(Dataset entries)
——

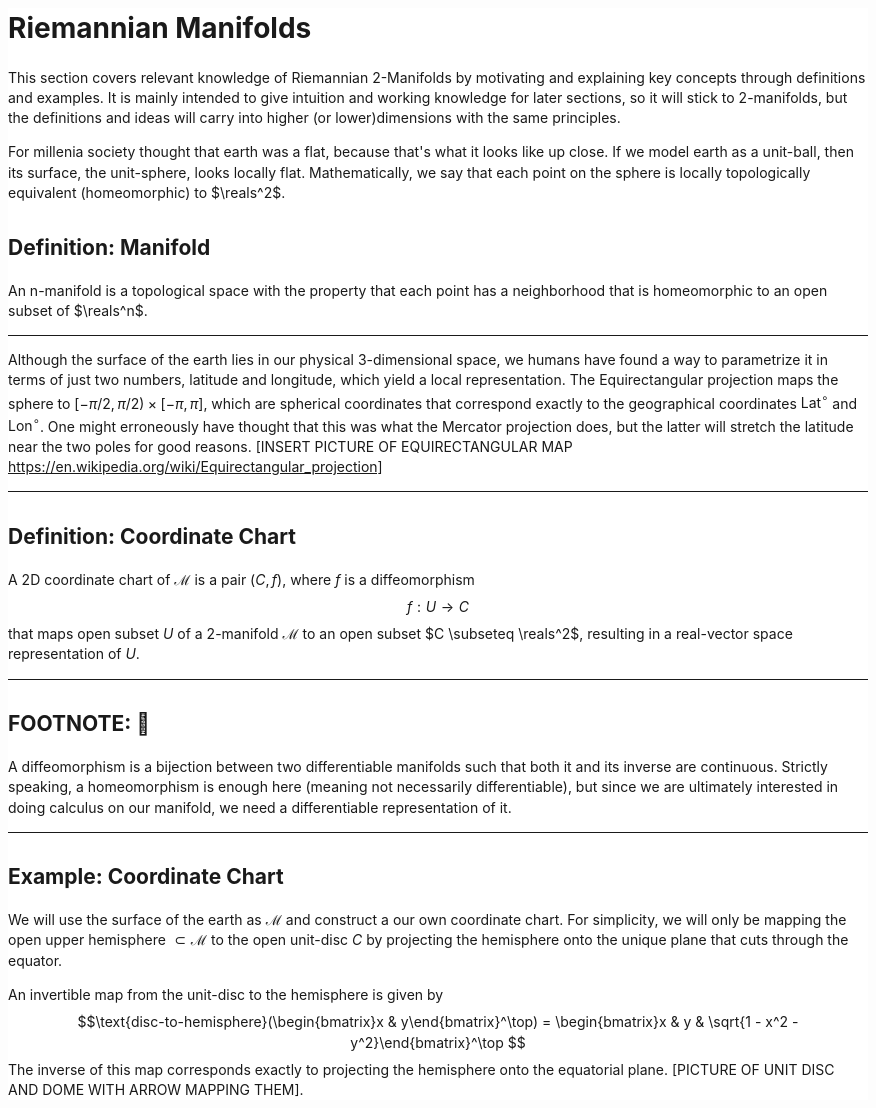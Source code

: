 # Riemannian Manifolds

This section covers relevant knowledge of Riemannian 2-Manifolds by motivating and explaining key concepts through definitions and examples. It is mainly intended to give intuition and working knowledge for later sections, so it will stick to 2-manifolds, but the definitions and ideas will carry into higher (or lower)dimensions with the same principles. 


For millenia society thought that earth was a flat, because that's what it looks like up close. If we model earth as a unit-ball, then its surface, the unit-sphere, looks locally flat. Mathematically, we say that each point on the sphere is locally topologically equivalent (homeomorphic) to $\reals^2$.

## Definition: Manifold
An n-manifold is a topological space with the property that each point has a neighborhood that is homeomorphic to an open subset of $\reals^n$.

---

Although the surface of the earth lies in our physical 3-dimensional space, we humans have found a way to parametrize it in terms of just two numbers, latitude and longitude, which yield a local representation. The Equirectangular projection maps the sphere to $[-\pi/2, \pi/2) \times [-\pi, \pi]$, which are spherical coordinates that correspond exactly to the geographical coordinates $\text{Lat}^\circ$ and $\text{Lon}^\circ$. One might erroneously have thought that this was what the Mercator projection does, but the latter will stretch the latitude near the two poles for good reasons.
[INSERT PICTURE OF EQUIRECTANGULAR MAP https://en.wikipedia.org/wiki/Equirectangular_projection]

---
## Definition: Coordinate Chart
A 2D coordinate chart of $\mathcal{M}$ is a pair $(C, f)$, where $f$ is a diffeomorphism $$f: U \to C$$ that maps open subset $U$ of a 2-manifold $\mathcal{M}$ to an open subset $C \subseteq \reals^2$, resulting in a real-vector space representation of $U$.

---
## FOOTNOTE: 🦶
A diffeomorphism is a bijection between two differentiable manifolds such that both it and its inverse are continuous. Strictly speaking, a homeomorphism is enough here (meaning not necessarily differentiable), but since we are ultimately interested in doing calculus on our manifold, we need a differentiable representation of it.

---

## Example: Coordinate Chart
We will use the surface of the earth as $\mathcal{M}$ and construct a our own coordinate chart. For simplicity, we will only be mapping the open upper hemisphere $\subset \mathcal{M}$ to the open unit-disc $C$ by projecting the hemisphere onto the unique plane that cuts through the equator. 

An invertible map from the unit-disc to the hemisphere is given by $$\text{disc-to-hemisphere}(\begin{bmatrix}x & y\end{bmatrix}^\top) = \begin{bmatrix}x & y & \sqrt{1 - x^2 - y^2}\end{bmatrix}^\top $$ The inverse of this map corresponds exactly to projecting the hemisphere onto the equatorial plane.
[PICTURE OF UNIT DISC AND DOME WITH ARROW MAPPING THEM].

——

Retype the records in full. Do not carry over the images.

[Result for this exercise]
Source code

: # Riemannian Manifolds

This section covers relevant knowledge of Riemannian 2-Manifolds by motivating and explaining key concepts through definitions and examples. It is mainly intended to give intuition and working knowledge for later sections, so it will stick to 2-manifolds, but the definitions and ideas will carry into higher (or lower)dimensions with the same principles. 


For millenia society thought that earth was a flat, because that's what it looks like up close. If we model earth as a unit-ball, then its surface, the unit-sphere, looks locally flat. Mathematically, we say that each point on the sphere is locally topologically equivalent (homeomorphic) to $\reals^2$.

## Definition: Manifold
An n-manifold is a topological space with the property that each point has a neighborhood that is homeomorphic to an open subset of $\reals^n$.

---

Although the surface of the earth lies in our physical 3-dimensional space, we humans have found a way to parametrize it in terms of just two numbers, latitude and longitude, which yield a local representation. The Equirectangular projection maps the sphere to $[-\pi/2, \pi/2) \times [-\pi, \pi]$, which are spherical coordinates that correspond exactly to the geographical coordinates $\text{Lat}^\circ$ and $\text{Lon}^\circ$. One might erroneously have thought that this was what the Mercator projection does, but the latter will stretch the latitude near the two poles for good reasons.
[INSERT PICTURE OF EQUIRECTANGULAR MAP https://en.wikipedia.org/wiki/Equirectangular_projection]

---
## Definition: Coordinate Chart
A 2D coordinate chart of $\mathcal{M}$ is a pair $(C, f)$, where $f$ is a diffeomorphism $$f: U \to C$$ that maps open subset $U$ of a 2-manifold $\mathcal{M}$ to an open subset $C \subseteq \reals^2$, resulting in a real-vector space representation of $U$.

---
## FOOTNOTE: 🦶
A diffeomorphism is a bijection between two differentiable manifolds such that both it and its inverse are continuous. Strictly speaking, a homeomorphism is enough here (meaning not necessarily differentiable), but since we are ultimately interested in doing calculus on our manifold, we need a differentiable representation of it.

---

## Example: Coordinate Chart
We will use the surface of the earth as $\mathcal{M}$ and construct a our own coordinate chart. For simplicity, we will only be mapping the open upper hemisphere $\subset \mathcal{M}$ to the open unit-disc $C$ by projecting the hemisphere onto the unique plane that cuts through the equator. 

An invertible map from the unit-disc to the hemisphere is given by $$\text{disc-to-hemisphere}(\begin{bmatrix}x & y\end{bmatrix}^\top) = \begin{bmatrix}x & y & \sqrt{1 - x^2 - y^2}\end{bmatrix}^\top $$ The inverse of this map corresponds exactly to projecting the hemisphere onto the equatorial plane.
[PICTURE OF UNIT DISC AND DOME WITH ARROW MAPPING THEM].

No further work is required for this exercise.